ECLI:NL:GHSHE:2024:1814

Gerechtshof 's-Hertogenbosch

Datum uitspraak
30 mei 2024
Publicatiedatum
30 mei 2024
Zaaknummer
200.332.733_01
Instantie
Gerechtshof 's-Hertogenbosch
Type
Uitspraak
Rechtsgebied
Civiel recht; Personen- en familierecht
Procedures
  • Hoger beroep
Vindplaatsen
  • Rechtspraak.nl
AI samenvatting door LexboostAutomatisch gegenereerd

Hoger beroep inzake kinderalimentatie en draagkrachtbepaling na relatiebeëindiging

In deze zaak heeft het Gerechtshof 's-Hertogenbosch op 30 mei 2024 uitspraak gedaan in hoger beroep over de kinderalimentatie en de draagkracht van de man. De man, verzoeker in hoger beroep, had in eerste aanleg een beschikking van de rechtbank Zeeland-West-Brabant aangevochten, waarin was bepaald dat hij € 350,- per maand aan kinderalimentatie moest betalen voor zijn minderjarige kind, [minderjarige 1]. De man was van mening dat de hoogte van de alimentatie niet correct was vastgesteld en verzocht het hof om de alimentatie te verlagen naar € 50,- per maand.
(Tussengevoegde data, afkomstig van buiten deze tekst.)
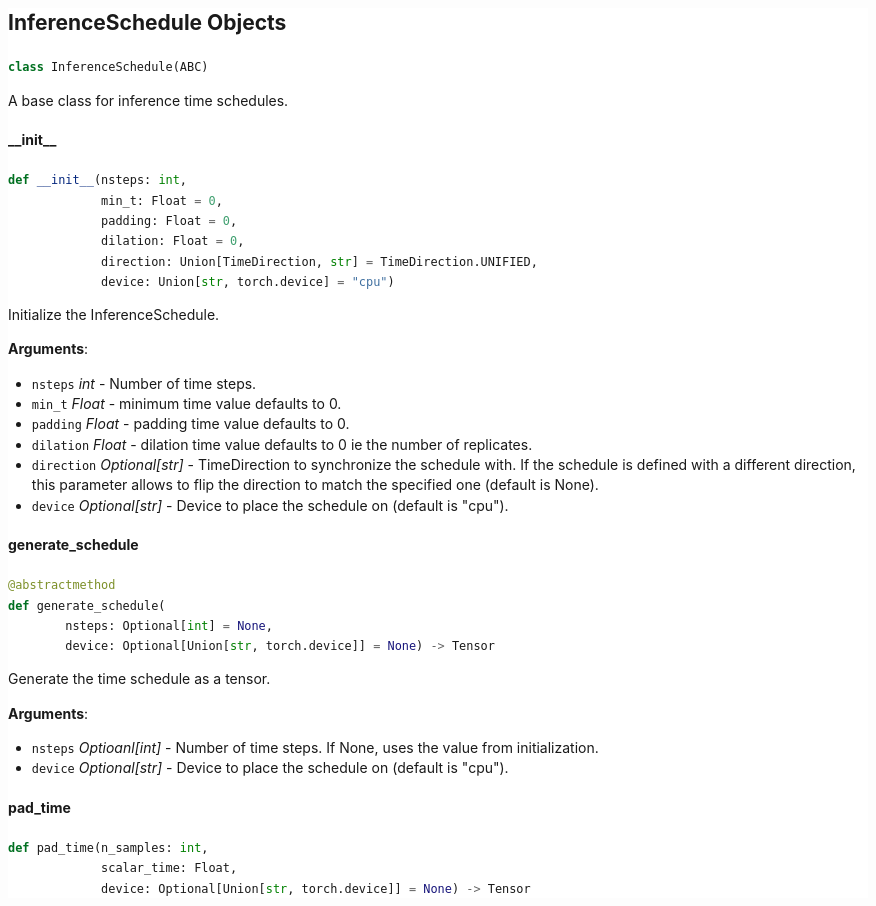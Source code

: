 ## InferenceSchedule Objects

```python
class InferenceSchedule(ABC)
```

A base class for inference time schedules.

<a id="mocoschedulesinference_time_schedulesInferenceSchedule__init__"></a>

#### \_\_init\_\_

```python
def __init__(nsteps: int,
             min_t: Float = 0,
             padding: Float = 0,
             dilation: Float = 0,
             direction: Union[TimeDirection, str] = TimeDirection.UNIFIED,
             device: Union[str, torch.device] = "cpu")
```

Initialize the InferenceSchedule.

**Arguments**:

- `nsteps` _int_ - Number of time steps.
- `min_t` _Float_ - minimum time value defaults to 0.
- `padding` _Float_ - padding time value defaults to 0.
- `dilation` _Float_ - dilation time value defaults to 0 ie the number of replicates.
- `direction` _Optional[str]_ - TimeDirection to synchronize the schedule with. If the schedule is defined with a different direction, this parameter allows to flip the direction to match the specified one (default is None).
- `device` _Optional[str]_ - Device to place the schedule on (default is "cpu").

<a id="mocoschedulesinference_time_schedulesInferenceSchedulegenerate_schedule"></a>

#### generate\_schedule

```python
@abstractmethod
def generate_schedule(
        nsteps: Optional[int] = None,
        device: Optional[Union[str, torch.device]] = None) -> Tensor
```

Generate the time schedule as a tensor.

**Arguments**:

- `nsteps` _Optioanl[int]_ - Number of time steps. If None, uses the value from initialization.
- `device` _Optional[str]_ - Device to place the schedule on (default is "cpu").

<a id="mocoschedulesinference_time_schedulesInferenceSchedulepad_time"></a>

#### pad\_time

```python
def pad_time(n_samples: int,
             scalar_time: Float,
             device: Optional[Union[str, torch.device]] = None) -> Tensor
```
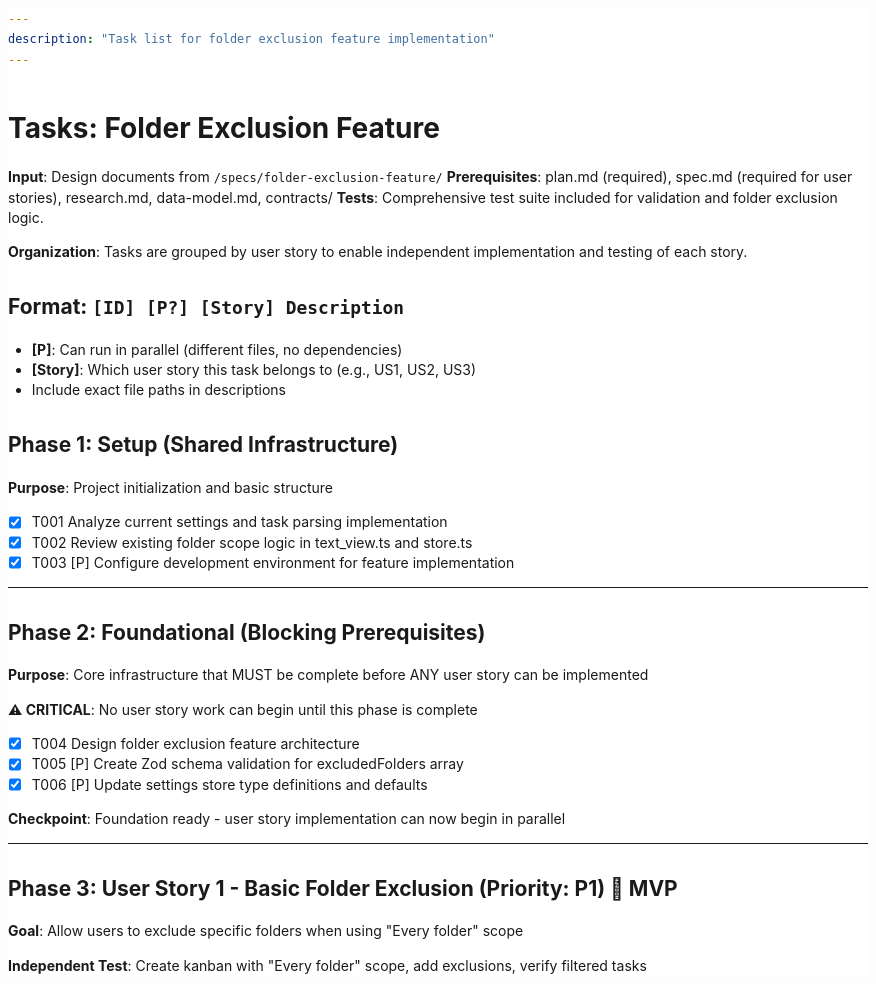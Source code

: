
 ```yaml
---
description: "Task list for folder exclusion feature implementation"
---
```


# Tasks: Folder Exclusion Feature

**Input**: Design documents from `/specs/folder-exclusion-feature/`
**Prerequisites**: plan.md (required), spec.md (required for user stories), research.md, data-model.md, contracts/
**Tests**: Comprehensive test suite included for validation and folder exclusion logic.

**Organization**: Tasks are grouped by user story to enable independent implementation and testing of each story.

## Format: `[ID] [P?] [Story] Description`
- **[P]**: Can run in parallel (different files, no dependencies)
- **[Story]**: Which user story this task belongs to (e.g., US1, US2, US3)
- Include exact file paths in descriptions

## Phase 1: Setup (Shared Infrastructure)

**Purpose**: Project initialization and basic structure

- [x] T001 Analyze current settings and task parsing implementation
- [x] T002 Review existing folder scope logic in text_view.ts and store.ts
- [x] T003 [P] Configure development environment for feature implementation

---

## Phase 2: Foundational (Blocking Prerequisites)

**Purpose**: Core infrastructure that MUST be complete before ANY user story can be implemented

**⚠️ CRITICAL**: No user story work can begin until this phase is complete

- [x] T004 Design folder exclusion feature architecture
- [x] T005 [P] Create Zod schema validation for excludedFolders array
- [x] T006 [P] Update settings store type definitions and defaults

**Checkpoint**: Foundation ready - user story implementation can now begin in parallel

---

## Phase 3: User Story 1 - Basic Folder Exclusion (Priority: P1) 🎯 MVP

**Goal**: Allow users to exclude specific folders when using "Every folder" scope

**Independent Test**: Create kanban with "Every folder" scope, add exclusions, verify filtered tasks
Het hof heeft vastgesteld dat er sprake was van een wijziging van omstandigheden, waardoor de hoogte van de kinderalimentatie opnieuw beoordeeld moest worden. Het hof heeft de draagkracht van de man berekend op basis van zijn gemiddelde winst uit onderneming in de jaren voorafgaand aan de omzetting van zijn eenmanszaak naar een BV. De man had onvoldoende onderbouwd dat zijn DGA-salaris als uitgangspunt moest dienen voor de draagkrachtbepaling.

Uiteindelijk heeft het hof de kinderalimentatie voor [minderjarige 1] vastgesteld op € 146,- per maand met ingang van 20 juli 2022, € 141,- per maand met ingang van 1 januari 2023, en € 150,- per maand met ingang van 1 januari 2024. De kosten van het geding zijn gecompenseerd, waarbij elke partij de eigen kosten draagt. De beschikking is uitvoerbaar bij voorraad verklaard.

Uitspraak

GERECHTSHOF ’s-HERTOGENBOSCH
Team familie- en jeugdrecht
zaaknummer : 200.332.733/01
zaaknummer rechtbank : C/02/399653 FA RK 22-3191
beschikking van 30 mei 2024
inzake
[de man],
wonende te [woonplaats] ,
verzoeker in hoger beroep,
hierna te noemen: de man,
advocaat mr. I. de Dobbelaere-Woets,
tegen
[de vrouw],
wonende te [woonplaats] ,
verweerster in hoger beroep,
hierna te noemen: de vrouw,
advocaat mr. L.E. van Hevele.

1.Het verloop van het geding in eerste aanleg

Het hof verwijst voor het verloop van het geding in eerste aanleg naar de beschikking van de rechtbank Zeeland-West-Brabant (Middelburg) van 29 juni 2023, uitgesproken onder voormeld zaaknummer.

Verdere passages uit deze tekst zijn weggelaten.